O Gabinete de Normalização da Tanzânia (TBS) publicou um projeto de norma — AFDC 15 (3835) DTZS — que estabelece requisitos abrangentes para doces líquidos destinados ao consumo humano, abrangendo tudo, desde a composição e a higiene até à embalagem e à rotulagem.
Definição de doces líquidos
De acordo com o projeto de norma, os doces líquidos são definidos como produtos de confeitaria formulados principalmente a partir de açúcares, tais como sacarose, xarope de glicose, xarope de frutose ou suas combinações, processados até um estado semifluido ou fluido e embalados para consumo direto. O produto pode também conter ácidos alimentares, aromas, corantes e outros aditivos alimentares ou ingredientes funcionais permitidos.
Requisitos de qualidade e físicos
A norma especifica que os doces líquidos devem ter uma textura suave e homogénea, isenta de impurezas visíveis, grumos ou separação de fases. Os produtos devem ter uma aparência brilhante e lustrosa, isenta de recristalização do açúcar, sedimentos ou turvação ao longo de todo o seu prazo de validade normal. Devem apresentar um sabor doce característico — por vezes azedo ou frutado, dependendo da formulação — e estar totalmente isentos de odores estranhos, amargor, ranço ou cheiro a queimado. Os produtos devem também permanecer estáveis em condições normais de armazenamento, sem fermentação, produção de gás ou deterioração microbiana.
Requisitos de composição
A norma identifica o açúcar, a água e a gelatina como os três ingredientes essenciais. É também permitida uma vasta gama de ingredientes opcionais, incluindo mel, vitaminas e minerais, extratos de ervas, frutos frescos ou secos, chocolate, cacau em pó, café, chá, frutos secos comestíveis, lecitina, goma xantana, xarope de milho, xarope de arroz, claras de ovo em pó e aromas.

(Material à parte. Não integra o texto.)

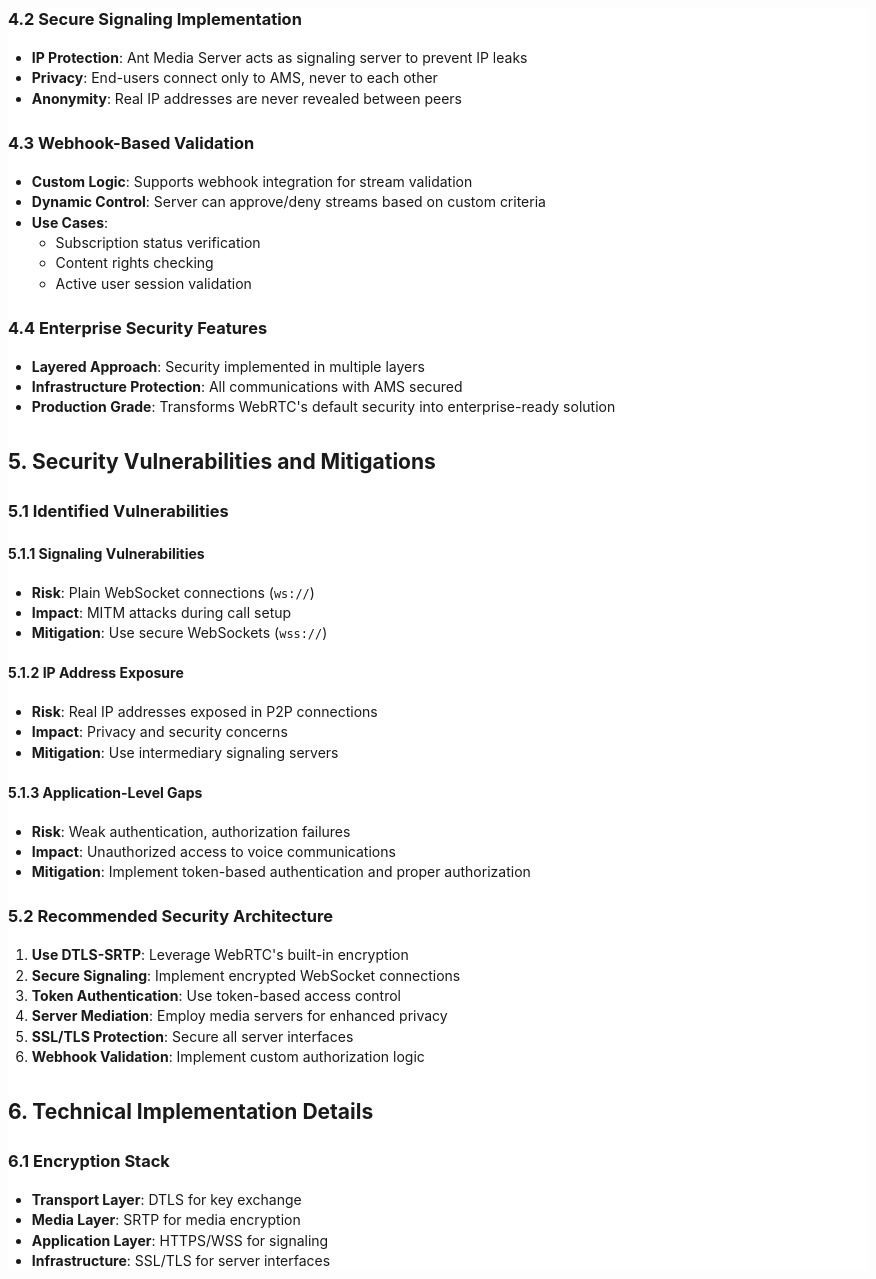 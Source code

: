 ### 4.2 Secure Signaling Implementation
- **IP Protection**: Ant Media Server acts as signaling server to prevent IP leaks
- **Privacy**: End-users connect only to AMS, never to each other
- **Anonymity**: Real IP addresses are never revealed between peers

### 4.3 Webhook-Based Validation
- **Custom Logic**: Supports webhook integration for stream validation
- **Dynamic Control**: Server can approve/deny streams based on custom criteria
- **Use Cases**: 
  - Subscription status verification
  - Content rights checking
  - Active user session validation

### 4.4 Enterprise Security Features
- **Layered Approach**: Security implemented in multiple layers
- **Infrastructure Protection**: All communications with AMS secured
- **Production Grade**: Transforms WebRTC's default security into enterprise-ready solution

## 5. Security Vulnerabilities and Mitigations

### 5.1 Identified Vulnerabilities

#### 5.1.1 Signaling Vulnerabilities
- **Risk**: Plain WebSocket connections (`ws://`)
- **Impact**: MITM attacks during call setup
- **Mitigation**: Use secure WebSockets (`wss://`)

#### 5.1.2 IP Address Exposure
- **Risk**: Real IP addresses exposed in P2P connections
- **Impact**: Privacy and security concerns
- **Mitigation**: Use intermediary signaling servers

#### 5.1.3 Application-Level Gaps
- **Risk**: Weak authentication, authorization failures
- **Impact**: Unauthorized access to voice communications
- **Mitigation**: Implement token-based authentication and proper authorization

### 5.2 Recommended Security Architecture
1. **Use DTLS-SRTP**: Leverage WebRTC's built-in encryption
2. **Secure Signaling**: Implement encrypted WebSocket connections
3. **Token Authentication**: Use token-based access control
4. **Server Mediation**: Employ media servers for enhanced privacy
5. **SSL/TLS Protection**: Secure all server interfaces
6. **Webhook Validation**: Implement custom authorization logic

## 6. Technical Implementation Details

### 6.1 Encryption Stack
- **Transport Layer**: DTLS for key exchange
- **Media Layer**: SRTP for media encryption
- **Application Layer**: HTTPS/WSS for signaling
- **Infrastructure**: SSL/TLS for server interfaces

No que diz respeito a parâmetros físico-químicos específicos, a norma exige que as cinzas insolúveis em ácido não excedam 0,2% em base seca, que as cinzas sulfatadas permaneçam abaixo de 2,5%, que os açúcares redutores sejam de pelo menos 10% em base seca e que o pH se situe no intervalo de 3,0 a 4,5.
Segurança microbiológica
O projeto estabelece limites microbiológicos rigorosos para os doces líquidos. A Salmonella, a E. coli e o Staphylococcus aureus devem estar completamente ausentes. As contagens de leveduras e bolores não devem exceder 100 UFC por grama. Os testes devem ser realizados de acordo com os métodos relevantes da Norma da Tanzânia.
Contaminantes
O teor de metais pesados nos doces líquidos deve estar em conformidade com os limites estabelecidos pela Norma Geral do Codex para Contaminantes e Toxinas em Alimentos (CODEX STAN 193). Todos os aditivos alimentares utilizados devem estar em conformidade com a Norma Geral do Codex para Aditivos Alimentares (CODEX STAN 192).
Higiene
Os fabricantes são obrigados a produzir doces líquidos de acordo com as Boas Práticas de Higiene, conforme prescrito na TZS 109, garantindo um manuseamento seguro e higiénico ao longo de todo o processo de produção.
Embalagem e Rotulagem
Os doces líquidos devem ser embalados em recipientes de qualidade alimentar que não comprometam a qualidade ou a segurança do produto. Os rótulos devem indicar de forma clara e permanente o nome do produto, o nome e endereço do fabricante, o número de lote ou código, a data de fabrico e de validade, o peso líquido, o país de origem, a lista de ingredientes, as condições de armazenamento, o nome comercial ou marca, se aplicável, e as declarações de alergénios.
O projeto de norma baseia-se na norma nacional chinesa GB/T 31320-2014 relativa a doces líquidos e está em conformidade com várias normas da Tanzânia e do Codex Alimentarius. O Gabinete convidou as partes interessadas a analisar e a apresentar comentários antes da finalização da norma.